Valentim was a visionary. He argued against cultural colonialism and the passive acceptance of everything that arrived from Europe. He defended the local cultural production such as the carranca figureheads of River São Francisco and cordel literature. By never letting go of his roots and with a deep understanding and experience of the complex mix that made up Brazilian culture Rubem Valentim created a universal yet authentic visual language which he called: O Sentir Brasileiro (The Brazilian Way of Feeling).
A self-taught artist, his very first artistic influence was the wall-painter Artur "Come-Só". Valentim later compared the man who had painted the walls of his parents' house to Alfredo Volpi - one of Brazil's most significant artists. "Come-Só" remained unknown all of his life. Valentim became a dentist and later studied Journalism all the while developing his artistic practice. He was an avid student of art movements and an assiduous museum visitor. The more he learnt the more he understood how important his relationship with his land and his roots was for his practice. Valentim moved to Rio de Janeiro in 1957 allowing him to dialogue with important artistic figures such as Tarsila do Amaral. He also spent sometime in Europe and participated in the 31st Venice Biennale. He was obsessed with a genuinely Brazilian culture and never affiliated to any artistic movement.

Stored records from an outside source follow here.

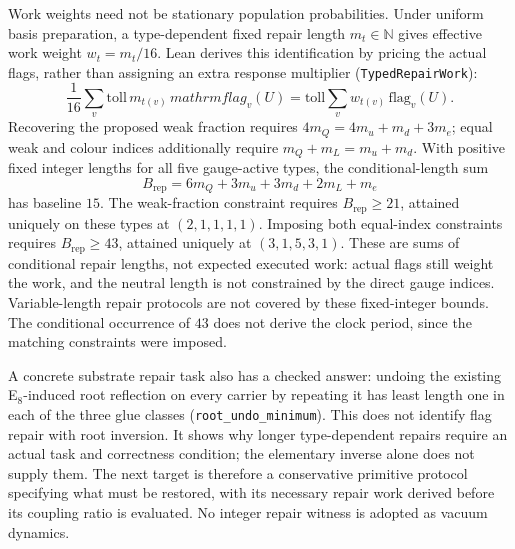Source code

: Work weights need not be stationary population probabilities. Under uniform basis preparation, a type-dependent fixed repair length $m_t\in\mathbb N$ gives effective work weight $w_t=m_t/16$. Lean derives this identification by pricing the actual flags, rather than assigning an extra response multiplier (\texttt{TypedRepairWork}):
\begin{equation}
 \frac1{16}\sum_v \mathrm{toll}\,m_{t(v)}\,mathrm{flag}_v(U)
 =\mathrm{toll}\sum_v w_{t(v)}\,\mathrm{flag}_v(U).
\end{equation}
Recovering the proposed weak fraction requires $4m_Q=4m_u+m_d+3m_e$; equal weak and colour indices additionally require $m_Q+m_L=m_u+m_d$. With positive fixed integer lengths for all five gauge-active types, the conditional-length sum
\begin{equation}
 B_{\mathrm{rep}}=6m_Q+3m_u+3m_d+2m_L+m_e
\end{equation}
has baseline $15$. The weak-fraction constraint requires $B_{\mathrm{rep}}\ge21$, attained uniquely on these types at $(2,1,1,1,1)$. Imposing both equal-index constraints requires $B_{\mathrm{rep}}\ge43$, attained uniquely at $(3,1,5,3,1)$. These are sums of conditional repair lengths, not expected executed work: actual flags still weight the work, and the neutral length is not constrained by the direct gauge indices. Variable-length repair protocols are not covered by these fixed-integer bounds. The conditional occurrence of $43$ does not derive the clock period, since the matching constraints were imposed.

A concrete substrate repair task also has a checked answer: undoing the existing E$_8$-induced root reflection on every carrier by repeating it has least length one in each of the three glue classes (\texttt{root\_undo\_minimum}). This does not identify flag repair with root inversion. It shows why longer type-dependent repairs require an actual task and correctness condition; the elementary inverse alone does not supply them. The next target is therefore a conservative primitive protocol specifying what must be restored, with its necessary repair work derived before its coupling ratio is evaluated. No integer repair witness is adopted as vacuum dynamics.

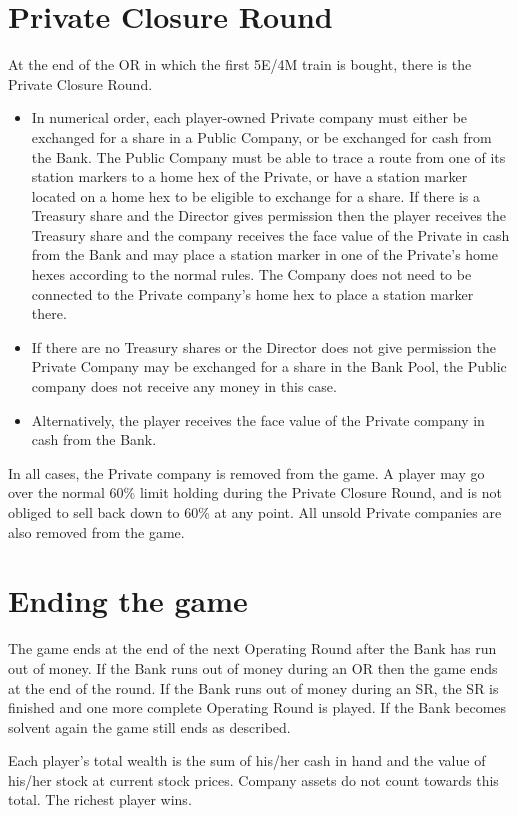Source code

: \documentclass[a4paper,twocolumn]{article}
\begin{document}
\section{Private Closure Round}\label{sec:closing}
At the end of the OR in which the first 5E/4M train is bought, there is the
Private Closure Round.
\begin{itemize}
	\item In numerical order, each player-owned Private company must either be
	exchanged for a share in a Public Company, or be exchanged for cash from the
	Bank. The Public Company must be able to trace a route from one of its
	station markers to a home hex of the Private, or have a station marker
	located on a home hex to be eligible to exchange for a share. If there is a
	Treasury share and the Director gives permission then the player receives
	the Treasury share and the company receives the face value of the Private in
	cash from the Bank and may place a station marker in one of the Private's
	home hexes according to the normal rules. The Company does not need to be
	connected to the Private company's home hex to place a station marker there.
	\item If there are no Treasury shares or the Director does not give
	permission the Private Company may be exchanged for a share in the Bank
	Pool, the Public company does not receive any money in this case.
	\item Alternatively, the player receives the face value of the Private
	company in cash from the Bank.
\end{itemize}
In all cases, the Private company is removed from the game. A player may go over
the normal 60\% limit holding during the Private Closure Round, and is not
obliged to sell back down to 60\% at any point. All unsold Private companies
are also removed from the game.

\section{Ending the game}
The game ends at the end of the next Operating Round after the Bank has run out
of money. If the Bank runs out of money during an OR then the game ends at the
end of the round. If the Bank runs out of money during an SR, the SR is finished
and one more complete Operating Round is played. If the Bank becomes solvent
again the game still ends as described.

Each player's total wealth is the sum of his/her cash in hand and the value of
his/her stock at current stock prices. Company assets do not count towards this
total. The richest player wins.
\end{document}
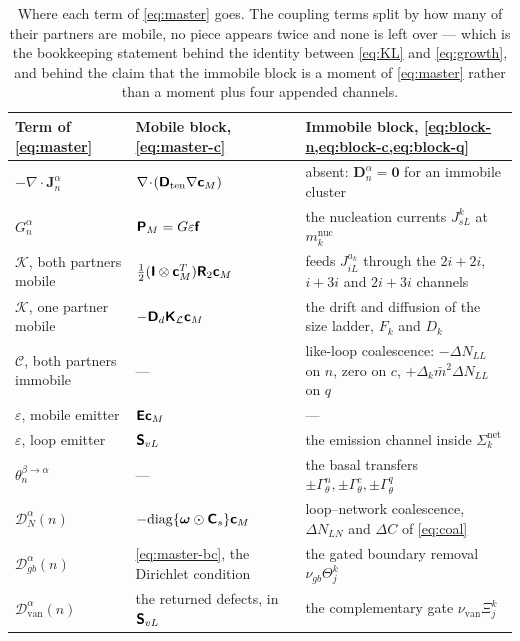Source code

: \begin{table}[htbp]
\centering
\small
\caption{Where each term of \cref{eq:master} goes. The coupling terms split by
how many of their partners are mobile, no piece appears twice and none is left
over --- which is the bookkeeping statement behind the identity between
\cref{eq:KL} and \cref{eq:growth}, and behind the claim that the immobile block
is a moment of \cref{eq:master} rather than a moment plus four appended
channels.}
\label{tab:d-terms}
\begin{tabularx}{\textwidth}{@{}lXX@{}}
\toprule
Term of \cref{eq:master} & Mobile block, \cref{eq:master-c}
                         & Immobile block, \cref{eq:block-n,eq:block-c,eq:block-q}\\
\midrule
$-\nabla\!\cdot\!\bm J^\alpha_n$
  & $\nabla\!\cdot\!(\spmat D_{\mathrm{ten}}\nabla\spvec c_M)$
  & absent: $\bm D^\alpha_n=\bm0$ for an immobile cluster \\[3pt]
$G^\alpha_n$
  & $\spvec P_M=G\varepsilon\spvec f$
  & the nucleation currents $J^k_{sL}$ at $m^{\mathrm{nuc}}_k$ \\[3pt]
$\mathcal K$, both partners mobile
  & $\tfrac12(\spmat I\otimes\spvec c_M^{T})\spmat R_2\spvec c_M$
  & feeds $J^{a_k}_{iL}$ through the $2i\!+\!2i$, $i\!+\!3i$ and $2i\!+\!3i$ channels \\[3pt]
$\mathcal K$, one partner mobile
  & $-\spmat D_d\spmat K_{\mathcal L}\spvec c_M$
  & the drift and diffusion of the size ladder, $F_k$ and $D_k$ \\[3pt]
$\mathcal C$, both partners immobile
  & ---
  & like-loop coalescence: $-\Delta N_{LL}$ on $n$, zero on $c$,
    $+\Delta_k\bar m^{2}\Delta N_{LL}$ on $q$ \\[3pt]
$\varepsilon$, mobile emitter
  & $\spmat E\spvec c_M$
  & --- \\[3pt]
$\varepsilon$, loop emitter
  & $\spvec S_{vL}$
  & the emission channel inside $\Sigma^{\mathrm{net}}_k$ \\[3pt]
$\theta^{\beta\to\alpha}_n$
  & ---
  & the basal transfers $\pm\Gamma^{n}_\theta,\pm\Gamma^{c}_\theta,
    \pm\Gamma^{q}_\theta$ \\[3pt]
$\mathcal D^\alpha_N(n)$
  & $-\mathrm{diag}\{\spvec\omega\odot\spvec C_s\}\spvec c_M$
  & loop--network coalescence, $\Delta N_{LN}$ and $\Delta C$ of
    \cref{eq:coal} \\[3pt]
$\mathcal D^\alpha_{gb}(n)$
  & \cref{eq:master-bc}, the Dirichlet condition
  & the gated boundary removal $\nu_{gb}\Theta^k_j$ \\[3pt]
$\mathcal D^\alpha_{\mathrm{van}}(n)$
  & the returned defects, in $\spvec S_{vL}$
  & the complementary gate $\nu_{\mathrm{van}}\Xi^k_j$ \\
\bottomrule
\end{tabularx}
\end{table}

In his search for a universal yet authentic Brazilian visual language he found in the symbols of Candomblé the poetics that would synthesise his interest. These liturgical symbols would usually be something worn or carried by the orixás - anything from weapons to adornments. Each orixá had a unique personality that would match a specific wardrobe. Valentim would turn those symbols into abstract geometric forms creating colourful, symmetrical compositions. Using geometry as a tool the artist transformed the mystical symbols into a universal language. This distinguished his artistic production from what critics at the time would consider "folkloric". In the late 1960s Valentim transcended the two-dimensionality of the canvas in favour of totem-like sculptures maintaining the semiotic character inspired by Candomblé.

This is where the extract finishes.